◆ **WORK INSTRUCTION**
A verbatim copy of the entries is the required answer.

◆ **MATERIAL FOR THIS EXERCISE**
───
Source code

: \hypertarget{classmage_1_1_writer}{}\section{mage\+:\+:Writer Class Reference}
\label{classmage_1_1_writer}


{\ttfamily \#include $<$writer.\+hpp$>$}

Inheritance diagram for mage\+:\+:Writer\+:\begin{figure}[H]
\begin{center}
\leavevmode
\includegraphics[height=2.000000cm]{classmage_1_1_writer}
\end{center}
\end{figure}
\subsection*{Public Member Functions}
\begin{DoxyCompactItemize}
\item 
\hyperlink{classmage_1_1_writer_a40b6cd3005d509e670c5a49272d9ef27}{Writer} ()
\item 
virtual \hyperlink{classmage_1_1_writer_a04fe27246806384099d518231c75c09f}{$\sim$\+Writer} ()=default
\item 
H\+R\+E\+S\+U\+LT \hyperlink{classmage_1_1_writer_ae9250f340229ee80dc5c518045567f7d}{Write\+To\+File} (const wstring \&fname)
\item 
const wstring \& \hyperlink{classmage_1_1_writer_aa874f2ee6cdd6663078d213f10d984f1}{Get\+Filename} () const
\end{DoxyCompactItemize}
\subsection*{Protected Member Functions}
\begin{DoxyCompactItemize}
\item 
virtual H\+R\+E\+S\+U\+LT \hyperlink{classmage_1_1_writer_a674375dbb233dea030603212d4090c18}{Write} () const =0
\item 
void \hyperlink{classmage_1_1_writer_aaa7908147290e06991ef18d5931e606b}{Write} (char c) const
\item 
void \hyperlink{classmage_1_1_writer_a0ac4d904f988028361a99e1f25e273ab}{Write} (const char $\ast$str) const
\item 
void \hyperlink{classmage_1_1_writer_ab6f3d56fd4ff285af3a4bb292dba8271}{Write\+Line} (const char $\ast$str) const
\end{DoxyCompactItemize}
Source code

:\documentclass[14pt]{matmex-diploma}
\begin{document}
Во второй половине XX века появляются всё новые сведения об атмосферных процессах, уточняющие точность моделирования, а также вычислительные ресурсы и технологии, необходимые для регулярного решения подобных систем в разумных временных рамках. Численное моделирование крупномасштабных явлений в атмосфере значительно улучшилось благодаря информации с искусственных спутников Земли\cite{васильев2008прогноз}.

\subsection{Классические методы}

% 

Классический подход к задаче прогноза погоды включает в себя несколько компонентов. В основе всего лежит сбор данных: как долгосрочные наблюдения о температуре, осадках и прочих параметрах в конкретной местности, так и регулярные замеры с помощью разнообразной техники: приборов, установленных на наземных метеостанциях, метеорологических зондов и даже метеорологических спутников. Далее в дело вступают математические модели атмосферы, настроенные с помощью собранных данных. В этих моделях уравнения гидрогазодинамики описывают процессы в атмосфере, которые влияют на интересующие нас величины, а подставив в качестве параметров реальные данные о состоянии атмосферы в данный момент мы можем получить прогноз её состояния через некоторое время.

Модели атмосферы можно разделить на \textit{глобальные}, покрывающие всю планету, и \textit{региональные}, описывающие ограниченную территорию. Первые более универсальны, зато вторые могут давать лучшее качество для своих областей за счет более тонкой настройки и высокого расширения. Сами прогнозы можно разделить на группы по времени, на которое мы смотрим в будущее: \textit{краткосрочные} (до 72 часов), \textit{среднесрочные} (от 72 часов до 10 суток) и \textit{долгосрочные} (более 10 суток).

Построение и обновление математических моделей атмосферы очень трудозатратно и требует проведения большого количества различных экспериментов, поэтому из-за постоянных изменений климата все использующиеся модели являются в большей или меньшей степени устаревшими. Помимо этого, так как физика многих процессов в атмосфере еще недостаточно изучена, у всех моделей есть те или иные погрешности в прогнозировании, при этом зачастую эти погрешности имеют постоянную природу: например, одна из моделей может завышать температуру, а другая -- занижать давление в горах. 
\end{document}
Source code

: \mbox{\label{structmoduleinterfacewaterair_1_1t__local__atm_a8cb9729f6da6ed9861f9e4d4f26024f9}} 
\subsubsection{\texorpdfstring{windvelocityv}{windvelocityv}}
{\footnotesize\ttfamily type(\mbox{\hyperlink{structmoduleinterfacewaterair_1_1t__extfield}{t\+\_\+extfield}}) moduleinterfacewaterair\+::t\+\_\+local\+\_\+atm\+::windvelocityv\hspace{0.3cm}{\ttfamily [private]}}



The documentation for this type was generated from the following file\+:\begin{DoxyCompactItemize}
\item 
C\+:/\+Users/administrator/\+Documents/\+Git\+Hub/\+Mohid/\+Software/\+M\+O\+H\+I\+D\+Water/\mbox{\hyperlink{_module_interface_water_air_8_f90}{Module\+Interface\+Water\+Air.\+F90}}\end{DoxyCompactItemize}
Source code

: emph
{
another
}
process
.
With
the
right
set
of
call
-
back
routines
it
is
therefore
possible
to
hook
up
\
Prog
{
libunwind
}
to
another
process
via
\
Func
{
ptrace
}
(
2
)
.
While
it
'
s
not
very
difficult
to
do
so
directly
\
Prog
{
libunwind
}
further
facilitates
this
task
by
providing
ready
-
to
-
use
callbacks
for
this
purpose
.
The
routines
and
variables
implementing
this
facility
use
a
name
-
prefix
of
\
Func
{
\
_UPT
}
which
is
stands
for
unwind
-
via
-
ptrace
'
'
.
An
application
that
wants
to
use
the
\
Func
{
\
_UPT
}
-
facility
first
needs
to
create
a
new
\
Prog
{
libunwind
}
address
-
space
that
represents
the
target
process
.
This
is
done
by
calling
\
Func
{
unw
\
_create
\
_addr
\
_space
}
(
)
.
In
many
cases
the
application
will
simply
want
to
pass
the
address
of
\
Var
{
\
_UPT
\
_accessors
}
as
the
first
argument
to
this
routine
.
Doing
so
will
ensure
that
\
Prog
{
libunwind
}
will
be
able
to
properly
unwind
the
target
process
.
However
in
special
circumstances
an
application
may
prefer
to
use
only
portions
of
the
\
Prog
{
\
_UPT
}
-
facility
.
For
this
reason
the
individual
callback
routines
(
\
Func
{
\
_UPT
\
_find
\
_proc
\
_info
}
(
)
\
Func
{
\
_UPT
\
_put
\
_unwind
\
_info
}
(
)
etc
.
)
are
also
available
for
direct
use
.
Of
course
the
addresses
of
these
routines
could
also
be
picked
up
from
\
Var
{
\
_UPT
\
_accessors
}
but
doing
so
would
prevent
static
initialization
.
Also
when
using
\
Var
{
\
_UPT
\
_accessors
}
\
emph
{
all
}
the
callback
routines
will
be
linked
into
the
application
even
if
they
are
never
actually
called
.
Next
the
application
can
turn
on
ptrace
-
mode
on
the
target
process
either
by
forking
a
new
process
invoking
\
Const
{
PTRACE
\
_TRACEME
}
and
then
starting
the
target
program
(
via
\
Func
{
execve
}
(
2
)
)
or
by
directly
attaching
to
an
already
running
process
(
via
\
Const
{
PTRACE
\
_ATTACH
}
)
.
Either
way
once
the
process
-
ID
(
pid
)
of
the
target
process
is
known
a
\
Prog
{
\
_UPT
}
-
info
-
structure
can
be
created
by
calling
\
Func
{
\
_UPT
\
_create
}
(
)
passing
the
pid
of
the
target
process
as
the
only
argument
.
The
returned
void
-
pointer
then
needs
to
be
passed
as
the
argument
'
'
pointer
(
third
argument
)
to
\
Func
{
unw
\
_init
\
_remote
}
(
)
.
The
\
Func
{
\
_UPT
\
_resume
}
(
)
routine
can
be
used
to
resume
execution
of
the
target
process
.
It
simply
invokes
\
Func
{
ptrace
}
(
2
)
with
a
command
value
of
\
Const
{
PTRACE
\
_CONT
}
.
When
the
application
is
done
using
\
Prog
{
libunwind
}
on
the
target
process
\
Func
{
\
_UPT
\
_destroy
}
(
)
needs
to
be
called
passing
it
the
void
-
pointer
───
◆ **EXPECTED ANSWER**
Source code

: \hypertarget{classmage_1_1_writer}{}\section{mage\+:\+:Writer Class Reference}
\label{classmage_1_1_writer}


{\ttfamily \#include $<$writer.\+hpp$>$}

Inheritance diagram for mage\+:\+:Writer\+:\begin{figure}[H]
\begin{center}
\leavevmode
\includegraphics[height=2.000000cm]{classmage_1_1_writer}
\end{center}
\end{figure}
\subsection*{Public Member Functions}
\begin{DoxyCompactItemize}
\item 
\hyperlink{classmage_1_1_writer_a40b6cd3005d509e670c5a49272d9ef27}{Writer} ()
\item 
virtual \hyperlink{classmage_1_1_writer_a04fe27246806384099d518231c75c09f}{$\sim$\+Writer} ()=default
\item 
H\+R\+E\+S\+U\+LT \hyperlink{classmage_1_1_writer_ae9250f340229ee80dc5c518045567f7d}{Write\+To\+File} (const wstring \&fname)
\item 
const wstring \& \hyperlink{classmage_1_1_writer_aa874f2ee6cdd6663078d213f10d984f1}{Get\+Filename} () const
\end{DoxyCompactItemize}
\subsection*{Protected Member Functions}
\begin{DoxyCompactItemize}
\item 
virtual H\+R\+E\+S\+U\+LT \hyperlink{classmage_1_1_writer_a674375dbb233dea030603212d4090c18}{Write} () const =0
\item 
void \hyperlink{classmage_1_1_writer_aaa7908147290e06991ef18d5931e606b}{Write} (char c) const
\item 
void \hyperlink{classmage_1_1_writer_a0ac4d904f988028361a99e1f25e273ab}{Write} (const char $\ast$str) const
\item 
void \hyperlink{classmage_1_1_writer_ab6f3d56fd4ff285af3a4bb292dba8271}{Write\+Line} (const char $\ast$str) const
\end{DoxyCompactItemize}
Source code

:\documentclass[14pt]{matmex-diploma}
\begin{document}
Во второй половине XX века появляются всё новые сведения об атмосферных процессах, уточняющие точность моделирования, а также вычислительные ресурсы и технологии, необходимые для регулярного решения подобных систем в разумных временных рамках. Численное моделирование крупномасштабных явлений в атмосфере значительно улучшилось благодаря информации с искусственных спутников Земли\cite{васильев2008прогноз}.

\subsection{Классические методы}

% 

Классический подход к задаче прогноза погоды включает в себя несколько компонентов. В основе всего лежит сбор данных: как долгосрочные наблюдения о температуре, осадках и прочих параметрах в конкретной местности, так и регулярные замеры с помощью разнообразной техники: приборов, установленных на наземных метеостанциях, метеорологических зондов и даже метеорологических спутников. Далее в дело вступают математические модели атмосферы, настроенные с помощью собранных данных. В этих моделях уравнения гидрогазодинамики описывают процессы в атмосфере, которые влияют на интересующие нас величины, а подставив в качестве параметров реальные данные о состоянии атмосферы в данный момент мы можем получить прогноз её состояния через некоторое время.

Модели атмосферы можно разделить на \textit{глобальные}, покрывающие всю планету, и \textit{региональные}, описывающие ограниченную территорию. Первые более универсальны, зато вторые могут давать лучшее качество для своих областей за счет более тонкой настройки и высокого расширения. Сами прогнозы можно разделить на группы по времени, на которое мы смотрим в будущее: \textit{краткосрочные} (до 72 часов), \textit{среднесрочные} (от 72 часов до 10 суток) и \textit{долгосрочные} (более 10 суток).

Построение и обновление математических моделей атмосферы очень трудозатратно и требует проведения большого количества различных экспериментов, поэтому из-за постоянных изменений климата все использующиеся модели являются в большей или меньшей степени устаревшими. Помимо этого, так как физика многих процессов в атмосфере еще недостаточно изучена, у всех моделей есть те или иные погрешности в прогнозировании, при этом зачастую эти погрешности имеют постоянную природу: например, одна из моделей может завышать температуру, а другая -- занижать давление в горах. 
\end{document}
Source code

: \mbox{\label{structmoduleinterfacewaterair_1_1t__local__atm_a8cb9729f6da6ed9861f9e4d4f26024f9}} 
\subsubsection{\texorpdfstring{windvelocityv}{windvelocityv}}
{\footnotesize\ttfamily type(\mbox{\hyperlink{structmoduleinterfacewaterair_1_1t__extfield}{t\+\_\+extfield}}) moduleinterfacewaterair\+::t\+\_\+local\+\_\+atm\+::windvelocityv\hspace{0.3cm}{\ttfamily [private]}}



The documentation for this type was generated from the following file\+:\begin{DoxyCompactItemize}
\item 
C\+:/\+Users/administrator/\+Documents/\+Git\+Hub/\+Mohid/\+Software/\+M\+O\+H\+I\+D\+Water/\mbox{\hyperlink{_module_interface_water_air_8_f90}{Module\+Interface\+Water\+Air.\+F90}}\end{DoxyCompactItemize}
Source code

: emph
{
another
}
process
.
With
the
right
set
of
call
-
back
routines
it
is
therefore
possible
to
hook
up
\
Prog
{
libunwind
}
to
another
process
via
\
Func
{
ptrace
}
(
2
)
.
While
it
'
s
not
very
difficult
to
do
so
directly
\
Prog
{
libunwind
}
further
facilitates
this
task
by
providing
ready
-
to
-
use
callbacks
for
this
purpose
.
The
routines
and
variables
implementing
this
facility
use
a
name
-
prefix
of
\
Func
{
\
_UPT
}
which
is
stands
for
unwind
-
via
-
ptrace
'
'
.
An
application
that
wants
to
use
the
\
Func
{
\
_UPT
}
-
facility
first
needs
to
create
a
new
\
Prog
{
libunwind
}
address
-
space
that
represents
the
target
process
.
This
is
done
by
calling
\
Func
{
unw
\
_create
\
_addr
\
_space
}
(
)
.
In
many
cases
the
application
will
simply
want
to
pass
the
address
of
\
Var
{
\
_UPT
\
_accessors
}
as
the
first
argument
to
this
routine
.
Doing
so
will
ensure
that
\
Prog
{
libunwind
}
will
be
able
to
properly
unwind
the
target
process
.
However
in
special
circumstances
an
application
may
prefer
to
use
only
portions
of
the
\
Prog
{
\
_UPT
}
-
facility
.
For
this
reason
the
individual
callback
routines
(
\
Func
{
\
_UPT
\
_find
\
_proc
\
_info
}
(
)
\
Func
{
\
_UPT
\
_put
\
_unwind
\
_info
}
(
)
etc
.
)
are
also
available
for
direct
use
.
Of
course
the
addresses
of
these
routines
could
also
be
picked
up
from
\
Var
{
\
_UPT
\
_accessors
}
but
doing
so
would
prevent
static
initialization
.
Also
when
using
\
Var
{
\
_UPT
\
_accessors
}
\
emph
{
all
}
the
callback
routines
will
be
linked
into
the
application
even
if
they
are
never
actually
called
.
Next
the
application
can
turn
on
ptrace
-
mode
on
the
target
process
either
by
forking
a
new
process
invoking
\
Const
{
PTRACE
\
_TRACEME
}
and
then
starting
the
target
program
(
via
\
Func
{
execve
}
(
2
)
)
or
by
directly
attaching
to
an
already
running
process
(
via
\
Const
{
PTRACE
\
_ATTACH
}
)
.
Either
way
once
the
process
-
ID
(
pid
)
of
the
target
process
is
known
a
\
Prog
{
\
_UPT
}
-
info
-
structure
can
be
created
by
calling
\
Func
{
\
_UPT
\
_create
}
(
)
passing
the
pid
of
the
target
process
as
the
only
argument
.
The
returned
void
-
pointer
then
needs
to
be
passed
as
the
argument
'
'
pointer
(
third
argument
)
to
\
Func
{
unw
\
_init
\
_remote
}
(
)
.
The
\
Func
{
\
_UPT
\
_resume
}
(
)
routine
can
be
used
to
resume
execution
of
the
target
process
.
It
simply
invokes
\
Func
{
ptrace
}
(
2
)
with
a
command
value
of
\
Const
{
PTRACE
\
_CONT
}
.
When
the
application
is
done
using
\
Prog
{
libunwind
}
on
the
target
process
\
Func
{
\
_UPT
\
_destroy
}
(
)
needs
to
be
called
passing
it
the
void
-
pointer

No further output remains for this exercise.